> **STORED DATA**:
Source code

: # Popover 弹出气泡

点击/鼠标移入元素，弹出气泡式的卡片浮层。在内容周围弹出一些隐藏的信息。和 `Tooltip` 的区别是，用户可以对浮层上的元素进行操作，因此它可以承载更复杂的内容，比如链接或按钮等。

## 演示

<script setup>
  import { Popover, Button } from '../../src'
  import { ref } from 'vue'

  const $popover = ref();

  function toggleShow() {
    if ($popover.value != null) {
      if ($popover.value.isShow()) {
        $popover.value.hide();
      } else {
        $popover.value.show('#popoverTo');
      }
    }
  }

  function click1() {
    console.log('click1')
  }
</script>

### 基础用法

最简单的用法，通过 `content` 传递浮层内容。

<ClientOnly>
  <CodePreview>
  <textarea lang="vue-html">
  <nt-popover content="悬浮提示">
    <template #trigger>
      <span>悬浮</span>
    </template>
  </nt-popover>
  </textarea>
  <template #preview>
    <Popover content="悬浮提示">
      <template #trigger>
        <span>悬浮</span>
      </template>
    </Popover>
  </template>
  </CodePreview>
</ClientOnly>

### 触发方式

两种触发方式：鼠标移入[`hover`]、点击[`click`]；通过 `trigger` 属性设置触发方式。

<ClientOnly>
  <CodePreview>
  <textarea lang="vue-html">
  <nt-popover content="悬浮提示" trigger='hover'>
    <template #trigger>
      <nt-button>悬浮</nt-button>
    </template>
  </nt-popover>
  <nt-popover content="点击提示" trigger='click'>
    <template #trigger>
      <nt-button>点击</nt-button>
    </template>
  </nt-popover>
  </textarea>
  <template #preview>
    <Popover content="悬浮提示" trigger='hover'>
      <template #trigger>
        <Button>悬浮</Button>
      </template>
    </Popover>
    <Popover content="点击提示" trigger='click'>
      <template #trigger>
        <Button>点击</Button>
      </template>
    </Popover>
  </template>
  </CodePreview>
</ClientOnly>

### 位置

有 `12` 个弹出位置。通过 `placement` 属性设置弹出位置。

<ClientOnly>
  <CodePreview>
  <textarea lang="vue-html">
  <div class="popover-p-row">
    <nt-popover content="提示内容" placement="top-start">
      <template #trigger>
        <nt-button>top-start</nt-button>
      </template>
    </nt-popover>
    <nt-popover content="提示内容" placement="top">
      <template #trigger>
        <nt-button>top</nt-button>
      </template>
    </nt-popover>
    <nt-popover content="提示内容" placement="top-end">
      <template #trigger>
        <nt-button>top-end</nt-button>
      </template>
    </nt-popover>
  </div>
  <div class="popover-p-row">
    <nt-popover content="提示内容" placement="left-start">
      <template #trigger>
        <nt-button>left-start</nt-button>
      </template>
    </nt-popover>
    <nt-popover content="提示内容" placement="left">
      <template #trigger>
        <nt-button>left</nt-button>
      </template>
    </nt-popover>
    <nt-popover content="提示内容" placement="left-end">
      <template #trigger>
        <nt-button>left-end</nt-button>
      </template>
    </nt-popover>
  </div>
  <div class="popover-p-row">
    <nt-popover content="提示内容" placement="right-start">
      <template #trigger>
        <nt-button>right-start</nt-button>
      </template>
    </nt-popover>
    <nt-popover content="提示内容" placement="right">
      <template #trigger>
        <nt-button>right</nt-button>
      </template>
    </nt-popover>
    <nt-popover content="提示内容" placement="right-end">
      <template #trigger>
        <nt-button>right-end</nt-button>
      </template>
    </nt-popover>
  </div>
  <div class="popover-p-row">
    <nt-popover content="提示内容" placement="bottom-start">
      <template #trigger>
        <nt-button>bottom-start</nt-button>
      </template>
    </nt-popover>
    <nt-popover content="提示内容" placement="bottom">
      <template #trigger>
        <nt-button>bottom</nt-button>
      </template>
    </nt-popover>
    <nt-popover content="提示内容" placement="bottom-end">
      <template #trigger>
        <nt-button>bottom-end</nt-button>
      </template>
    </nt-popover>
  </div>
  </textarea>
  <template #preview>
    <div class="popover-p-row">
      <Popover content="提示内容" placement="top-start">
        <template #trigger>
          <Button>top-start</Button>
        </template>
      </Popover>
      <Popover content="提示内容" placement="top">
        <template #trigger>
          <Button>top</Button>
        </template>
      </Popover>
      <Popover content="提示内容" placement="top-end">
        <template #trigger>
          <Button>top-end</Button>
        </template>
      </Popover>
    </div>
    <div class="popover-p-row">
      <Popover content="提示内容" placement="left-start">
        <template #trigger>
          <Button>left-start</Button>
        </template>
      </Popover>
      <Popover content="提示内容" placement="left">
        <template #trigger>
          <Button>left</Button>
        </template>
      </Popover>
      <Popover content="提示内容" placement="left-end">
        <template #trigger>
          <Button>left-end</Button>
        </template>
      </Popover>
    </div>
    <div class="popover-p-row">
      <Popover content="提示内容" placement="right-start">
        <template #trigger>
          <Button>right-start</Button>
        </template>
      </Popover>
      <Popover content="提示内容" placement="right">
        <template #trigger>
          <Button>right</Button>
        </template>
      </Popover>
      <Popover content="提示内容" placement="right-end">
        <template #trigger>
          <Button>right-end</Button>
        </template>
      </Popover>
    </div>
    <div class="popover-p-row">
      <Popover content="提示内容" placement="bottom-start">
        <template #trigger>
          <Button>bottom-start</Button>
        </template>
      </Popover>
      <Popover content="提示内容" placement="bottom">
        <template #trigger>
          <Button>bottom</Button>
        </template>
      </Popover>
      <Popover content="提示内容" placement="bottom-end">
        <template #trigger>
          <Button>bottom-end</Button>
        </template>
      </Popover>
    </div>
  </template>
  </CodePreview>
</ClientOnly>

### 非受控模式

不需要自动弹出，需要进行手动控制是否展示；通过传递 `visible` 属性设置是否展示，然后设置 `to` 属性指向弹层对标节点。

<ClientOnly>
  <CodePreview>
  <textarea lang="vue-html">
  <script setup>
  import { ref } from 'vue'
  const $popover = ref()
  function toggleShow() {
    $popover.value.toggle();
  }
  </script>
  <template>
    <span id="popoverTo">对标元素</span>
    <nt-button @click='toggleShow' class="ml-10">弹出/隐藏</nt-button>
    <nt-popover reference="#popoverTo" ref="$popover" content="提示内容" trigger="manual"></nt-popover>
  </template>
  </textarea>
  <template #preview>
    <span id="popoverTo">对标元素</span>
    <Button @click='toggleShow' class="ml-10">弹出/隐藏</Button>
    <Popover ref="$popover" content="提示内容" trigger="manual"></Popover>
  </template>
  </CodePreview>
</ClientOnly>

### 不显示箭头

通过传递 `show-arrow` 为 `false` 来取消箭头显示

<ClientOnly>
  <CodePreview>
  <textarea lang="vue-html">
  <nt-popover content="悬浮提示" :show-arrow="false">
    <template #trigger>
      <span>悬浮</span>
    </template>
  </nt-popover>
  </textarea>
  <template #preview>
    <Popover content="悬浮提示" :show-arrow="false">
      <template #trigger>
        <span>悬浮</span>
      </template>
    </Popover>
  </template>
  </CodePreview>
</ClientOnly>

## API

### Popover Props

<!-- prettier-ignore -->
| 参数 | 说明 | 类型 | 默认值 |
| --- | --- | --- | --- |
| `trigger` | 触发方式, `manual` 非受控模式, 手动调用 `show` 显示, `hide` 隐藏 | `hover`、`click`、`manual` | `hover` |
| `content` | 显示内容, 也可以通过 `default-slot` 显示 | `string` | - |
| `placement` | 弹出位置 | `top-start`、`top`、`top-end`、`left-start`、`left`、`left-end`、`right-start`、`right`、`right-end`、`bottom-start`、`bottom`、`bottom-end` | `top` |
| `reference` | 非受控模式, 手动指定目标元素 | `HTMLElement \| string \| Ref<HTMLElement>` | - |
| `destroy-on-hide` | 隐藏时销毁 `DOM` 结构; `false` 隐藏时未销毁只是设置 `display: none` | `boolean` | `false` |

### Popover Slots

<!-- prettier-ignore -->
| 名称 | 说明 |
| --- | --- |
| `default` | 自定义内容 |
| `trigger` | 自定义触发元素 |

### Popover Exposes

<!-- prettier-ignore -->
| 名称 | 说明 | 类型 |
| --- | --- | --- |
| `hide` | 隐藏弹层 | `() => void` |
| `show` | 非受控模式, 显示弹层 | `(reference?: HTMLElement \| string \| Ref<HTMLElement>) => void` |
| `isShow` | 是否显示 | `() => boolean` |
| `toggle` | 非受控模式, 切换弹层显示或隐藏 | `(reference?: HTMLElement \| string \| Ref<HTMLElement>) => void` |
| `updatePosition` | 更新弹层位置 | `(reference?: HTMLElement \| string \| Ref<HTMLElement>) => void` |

> **WHAT YOU NEED TO DO**:
Copy out each line from the preceding entries that mentions the word "非受控模式".

> **SOLUTION TO THIS EXERCISE**:
### 非受控模式
| `trigger` | 触发方式, `manual` 非受控模式, 手动调用 `show` 显示, `hide` 隐藏 | `hover`、`click`、`manual` | `hover` |
| `reference` | 非受控模式, 手动指定目标元素 | `HTMLElement \| string \| Ref<HTMLElement>` | - |
| `show` | 非受控模式, 显示弹层 | `(reference?: HTMLElement \| string \| Ref<HTMLElement>) => void` |
| `toggle` | 非受控模式, 切换弹层显示或隐藏 | `(reference?: HTMLElement \| string \| Ref<HTMLElement>) => void` |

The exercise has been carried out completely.